_Source data_:

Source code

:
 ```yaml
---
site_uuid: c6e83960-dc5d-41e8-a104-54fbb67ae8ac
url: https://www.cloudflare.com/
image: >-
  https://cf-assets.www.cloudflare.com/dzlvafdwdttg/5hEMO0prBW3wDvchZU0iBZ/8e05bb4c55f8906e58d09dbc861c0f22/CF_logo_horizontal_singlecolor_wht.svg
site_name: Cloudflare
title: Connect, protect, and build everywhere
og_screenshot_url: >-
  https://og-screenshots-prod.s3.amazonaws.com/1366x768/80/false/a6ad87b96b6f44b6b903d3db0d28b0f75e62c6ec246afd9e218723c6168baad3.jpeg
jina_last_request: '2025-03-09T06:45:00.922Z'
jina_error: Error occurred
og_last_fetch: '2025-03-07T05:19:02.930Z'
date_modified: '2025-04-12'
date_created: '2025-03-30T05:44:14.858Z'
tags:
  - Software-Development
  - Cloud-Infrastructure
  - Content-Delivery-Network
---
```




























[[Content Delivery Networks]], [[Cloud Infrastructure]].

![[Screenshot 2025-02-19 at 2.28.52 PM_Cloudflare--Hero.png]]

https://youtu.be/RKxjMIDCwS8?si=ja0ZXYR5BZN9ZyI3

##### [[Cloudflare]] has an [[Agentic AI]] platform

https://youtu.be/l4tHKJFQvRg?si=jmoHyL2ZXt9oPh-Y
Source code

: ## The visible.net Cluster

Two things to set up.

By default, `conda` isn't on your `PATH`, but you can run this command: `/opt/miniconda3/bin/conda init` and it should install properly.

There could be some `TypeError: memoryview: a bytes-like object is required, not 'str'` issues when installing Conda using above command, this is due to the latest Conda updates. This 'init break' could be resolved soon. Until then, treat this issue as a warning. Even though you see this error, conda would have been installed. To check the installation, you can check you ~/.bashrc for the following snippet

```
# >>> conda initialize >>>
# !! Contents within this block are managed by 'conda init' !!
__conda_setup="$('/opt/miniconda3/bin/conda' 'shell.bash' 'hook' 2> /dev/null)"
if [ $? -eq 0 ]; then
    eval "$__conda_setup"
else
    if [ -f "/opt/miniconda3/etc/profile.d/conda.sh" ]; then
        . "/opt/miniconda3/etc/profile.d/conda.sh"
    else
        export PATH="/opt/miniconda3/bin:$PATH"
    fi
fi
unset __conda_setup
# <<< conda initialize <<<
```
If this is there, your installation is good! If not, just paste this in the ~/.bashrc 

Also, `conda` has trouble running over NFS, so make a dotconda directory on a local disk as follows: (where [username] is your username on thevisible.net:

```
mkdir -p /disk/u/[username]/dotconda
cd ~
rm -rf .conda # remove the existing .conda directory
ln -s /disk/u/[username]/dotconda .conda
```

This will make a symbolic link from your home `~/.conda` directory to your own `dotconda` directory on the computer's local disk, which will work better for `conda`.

==

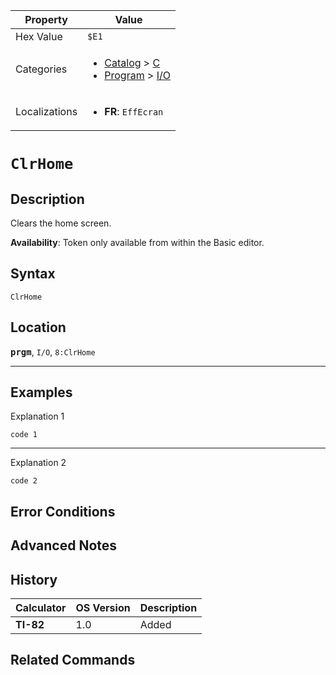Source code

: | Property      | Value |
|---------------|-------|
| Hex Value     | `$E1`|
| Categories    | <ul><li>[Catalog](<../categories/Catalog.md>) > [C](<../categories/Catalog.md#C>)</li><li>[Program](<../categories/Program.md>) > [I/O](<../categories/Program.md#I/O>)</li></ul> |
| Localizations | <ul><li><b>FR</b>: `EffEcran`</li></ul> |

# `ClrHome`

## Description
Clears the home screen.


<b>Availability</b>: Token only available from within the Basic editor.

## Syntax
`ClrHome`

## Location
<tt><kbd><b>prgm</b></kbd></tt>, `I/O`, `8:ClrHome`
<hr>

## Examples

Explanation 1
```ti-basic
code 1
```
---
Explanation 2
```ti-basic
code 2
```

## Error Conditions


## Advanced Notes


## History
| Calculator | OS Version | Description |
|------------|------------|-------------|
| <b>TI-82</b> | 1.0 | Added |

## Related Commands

...

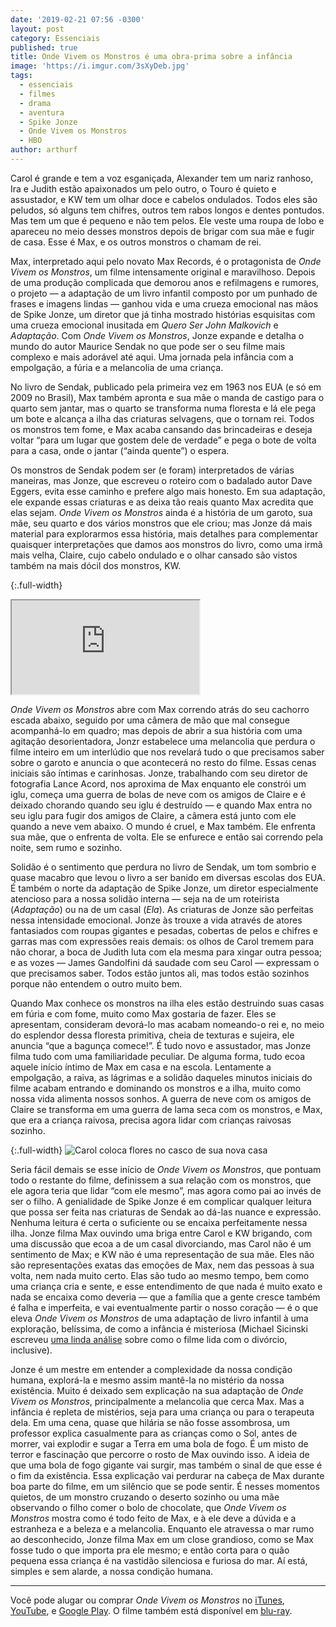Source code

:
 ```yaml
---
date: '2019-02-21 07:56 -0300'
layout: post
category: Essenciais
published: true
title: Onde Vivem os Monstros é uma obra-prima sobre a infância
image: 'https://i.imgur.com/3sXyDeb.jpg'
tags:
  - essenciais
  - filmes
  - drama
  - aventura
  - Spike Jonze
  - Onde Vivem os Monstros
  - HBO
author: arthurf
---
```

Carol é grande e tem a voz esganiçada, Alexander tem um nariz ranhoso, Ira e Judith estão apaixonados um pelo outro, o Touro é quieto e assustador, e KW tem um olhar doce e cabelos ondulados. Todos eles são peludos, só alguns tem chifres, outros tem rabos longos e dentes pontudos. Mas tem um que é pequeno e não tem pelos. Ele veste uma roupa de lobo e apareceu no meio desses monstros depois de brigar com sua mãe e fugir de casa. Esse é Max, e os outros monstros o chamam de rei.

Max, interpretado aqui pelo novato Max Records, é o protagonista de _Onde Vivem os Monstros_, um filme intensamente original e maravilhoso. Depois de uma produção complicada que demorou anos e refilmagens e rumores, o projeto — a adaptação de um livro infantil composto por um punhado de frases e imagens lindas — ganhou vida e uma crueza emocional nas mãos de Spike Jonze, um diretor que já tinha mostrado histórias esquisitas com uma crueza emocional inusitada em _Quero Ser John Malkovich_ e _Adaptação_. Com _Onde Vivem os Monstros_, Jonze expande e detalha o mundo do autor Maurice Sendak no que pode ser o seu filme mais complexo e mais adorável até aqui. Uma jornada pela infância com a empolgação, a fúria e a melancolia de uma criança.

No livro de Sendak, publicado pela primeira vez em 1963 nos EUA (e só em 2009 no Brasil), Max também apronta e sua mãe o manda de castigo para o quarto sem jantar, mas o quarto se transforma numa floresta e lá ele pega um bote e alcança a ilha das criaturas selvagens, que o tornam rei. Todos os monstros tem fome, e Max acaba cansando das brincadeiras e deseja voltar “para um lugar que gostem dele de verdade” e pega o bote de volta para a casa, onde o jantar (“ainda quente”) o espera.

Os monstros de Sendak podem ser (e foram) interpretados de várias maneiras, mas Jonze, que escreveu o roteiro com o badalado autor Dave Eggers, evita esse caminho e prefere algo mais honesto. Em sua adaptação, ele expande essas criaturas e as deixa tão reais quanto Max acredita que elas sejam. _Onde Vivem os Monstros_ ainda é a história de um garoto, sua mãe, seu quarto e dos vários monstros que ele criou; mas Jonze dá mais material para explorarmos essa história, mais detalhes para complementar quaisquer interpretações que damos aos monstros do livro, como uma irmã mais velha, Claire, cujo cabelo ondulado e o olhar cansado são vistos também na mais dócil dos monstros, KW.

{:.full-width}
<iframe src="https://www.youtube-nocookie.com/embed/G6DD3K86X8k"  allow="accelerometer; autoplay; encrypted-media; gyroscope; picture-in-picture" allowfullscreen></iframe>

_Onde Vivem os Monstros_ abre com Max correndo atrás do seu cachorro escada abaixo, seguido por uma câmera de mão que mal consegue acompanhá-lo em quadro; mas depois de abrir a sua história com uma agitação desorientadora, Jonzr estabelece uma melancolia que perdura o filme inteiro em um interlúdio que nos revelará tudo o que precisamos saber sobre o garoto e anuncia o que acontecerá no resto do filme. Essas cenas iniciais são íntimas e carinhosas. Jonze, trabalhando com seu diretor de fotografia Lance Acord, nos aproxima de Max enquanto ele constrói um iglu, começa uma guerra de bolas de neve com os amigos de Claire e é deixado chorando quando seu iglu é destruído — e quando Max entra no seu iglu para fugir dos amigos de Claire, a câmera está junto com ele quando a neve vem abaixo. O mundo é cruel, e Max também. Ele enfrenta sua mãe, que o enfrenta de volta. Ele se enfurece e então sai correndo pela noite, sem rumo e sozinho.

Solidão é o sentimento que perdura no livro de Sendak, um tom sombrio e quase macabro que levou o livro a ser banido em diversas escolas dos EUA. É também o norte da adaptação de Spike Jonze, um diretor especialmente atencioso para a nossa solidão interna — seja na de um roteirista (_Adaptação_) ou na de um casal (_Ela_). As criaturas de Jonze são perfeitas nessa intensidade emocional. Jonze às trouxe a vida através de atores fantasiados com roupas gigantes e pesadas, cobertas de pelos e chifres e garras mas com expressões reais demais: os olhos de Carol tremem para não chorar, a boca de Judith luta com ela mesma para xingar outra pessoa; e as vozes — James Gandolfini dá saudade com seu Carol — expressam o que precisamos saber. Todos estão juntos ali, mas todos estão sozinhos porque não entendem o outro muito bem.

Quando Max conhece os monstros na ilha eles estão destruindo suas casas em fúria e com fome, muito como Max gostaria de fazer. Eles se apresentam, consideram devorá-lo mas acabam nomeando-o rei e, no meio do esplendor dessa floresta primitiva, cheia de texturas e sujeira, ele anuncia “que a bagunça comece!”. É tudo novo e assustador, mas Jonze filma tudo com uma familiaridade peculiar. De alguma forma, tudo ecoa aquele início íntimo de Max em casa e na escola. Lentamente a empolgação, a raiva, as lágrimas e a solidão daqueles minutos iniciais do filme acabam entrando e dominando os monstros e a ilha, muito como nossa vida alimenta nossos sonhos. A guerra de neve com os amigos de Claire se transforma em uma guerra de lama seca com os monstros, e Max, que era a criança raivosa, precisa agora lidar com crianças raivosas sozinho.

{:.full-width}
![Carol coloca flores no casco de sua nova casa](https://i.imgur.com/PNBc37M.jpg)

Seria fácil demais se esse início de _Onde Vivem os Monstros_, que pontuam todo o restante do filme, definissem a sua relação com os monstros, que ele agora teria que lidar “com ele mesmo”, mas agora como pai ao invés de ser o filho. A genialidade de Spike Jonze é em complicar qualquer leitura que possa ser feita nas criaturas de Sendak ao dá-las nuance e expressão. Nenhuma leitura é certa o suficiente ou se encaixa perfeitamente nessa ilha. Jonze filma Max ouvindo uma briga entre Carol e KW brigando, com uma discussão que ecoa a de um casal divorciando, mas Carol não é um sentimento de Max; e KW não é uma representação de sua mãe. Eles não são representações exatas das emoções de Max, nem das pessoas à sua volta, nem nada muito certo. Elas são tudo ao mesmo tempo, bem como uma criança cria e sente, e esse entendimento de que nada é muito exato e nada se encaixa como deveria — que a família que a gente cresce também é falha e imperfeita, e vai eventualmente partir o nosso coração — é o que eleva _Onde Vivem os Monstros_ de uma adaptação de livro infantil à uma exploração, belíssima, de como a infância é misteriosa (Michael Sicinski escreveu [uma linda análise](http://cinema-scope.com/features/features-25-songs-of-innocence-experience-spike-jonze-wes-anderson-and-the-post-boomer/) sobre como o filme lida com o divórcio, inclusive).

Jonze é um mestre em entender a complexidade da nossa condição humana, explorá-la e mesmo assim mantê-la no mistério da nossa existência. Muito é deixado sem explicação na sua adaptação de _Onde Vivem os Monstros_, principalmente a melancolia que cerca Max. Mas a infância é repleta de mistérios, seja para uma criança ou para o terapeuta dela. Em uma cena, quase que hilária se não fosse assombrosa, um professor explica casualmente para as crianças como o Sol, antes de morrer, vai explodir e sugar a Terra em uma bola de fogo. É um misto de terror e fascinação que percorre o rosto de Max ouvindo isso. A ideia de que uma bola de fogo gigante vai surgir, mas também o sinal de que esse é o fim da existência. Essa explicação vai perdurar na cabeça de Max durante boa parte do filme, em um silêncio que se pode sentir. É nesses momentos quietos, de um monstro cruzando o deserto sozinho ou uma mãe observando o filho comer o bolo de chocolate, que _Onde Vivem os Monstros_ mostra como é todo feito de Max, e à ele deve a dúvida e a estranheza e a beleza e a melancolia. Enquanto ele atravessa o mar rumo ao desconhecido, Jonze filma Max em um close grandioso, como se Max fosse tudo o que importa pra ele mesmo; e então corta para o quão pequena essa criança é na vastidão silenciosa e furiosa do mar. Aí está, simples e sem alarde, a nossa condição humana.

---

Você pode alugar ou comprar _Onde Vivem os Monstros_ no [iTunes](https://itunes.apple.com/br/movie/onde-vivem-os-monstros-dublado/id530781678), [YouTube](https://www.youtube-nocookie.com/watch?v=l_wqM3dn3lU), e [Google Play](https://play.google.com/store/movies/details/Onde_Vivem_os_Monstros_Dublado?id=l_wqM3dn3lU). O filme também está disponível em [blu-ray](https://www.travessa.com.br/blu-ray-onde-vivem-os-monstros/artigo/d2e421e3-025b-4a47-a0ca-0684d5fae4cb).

_Prompt_:
In the data above, which lines lie between the line with "Carol é grande" and the line with "Max, interpretado aqui", inclusive? Print those lines exactly and nothing else.

_Written response_:
Carol é grande e tem a voz esganiçada, Alexander tem um nariz ranhoso, Ira e Judith estão apaixonados um pelo outro, o Touro é quieto e assustador, e KW tem um olhar doce e cabelos ondulados. Todos eles são peludos, só alguns tem chifres, outros tem rabos longos e dentes pontudos. Mas tem um que é pequeno e não tem pelos. Ele veste uma roupa de lobo e apareceu no meio desses monstros depois de brigar com sua mãe e fugir de casa. Esse é Max, e os outros monstros o chamam de rei.

Max, interpretado aqui pelo novato Max Records, é o protagonista de _Onde Vivem os Monstros_, um filme intensamente original e maravilhoso. Depois de uma produção complicada que demorou anos e refilmagens e rumores, o projeto — a adaptação de um livro infantil composto por um punhado de frases e imagens lindas — ganhou vida e uma crueza emocional nas mãos de Spike Jonze, um diretor que já tinha mostrado histórias esquisitas com uma crueza emocional inusitada em _Quero Ser John Malkovich_ e _Adaptação_. Com _Onde Vivem os Monstros_, Jonze expande e detalha o mundo do autor Maurice Sendak no que pode ser o seu filme mais complexo e mais adorável até aqui. Uma jornada pela infância com a empolgação, a fúria e a melancolia de uma criança.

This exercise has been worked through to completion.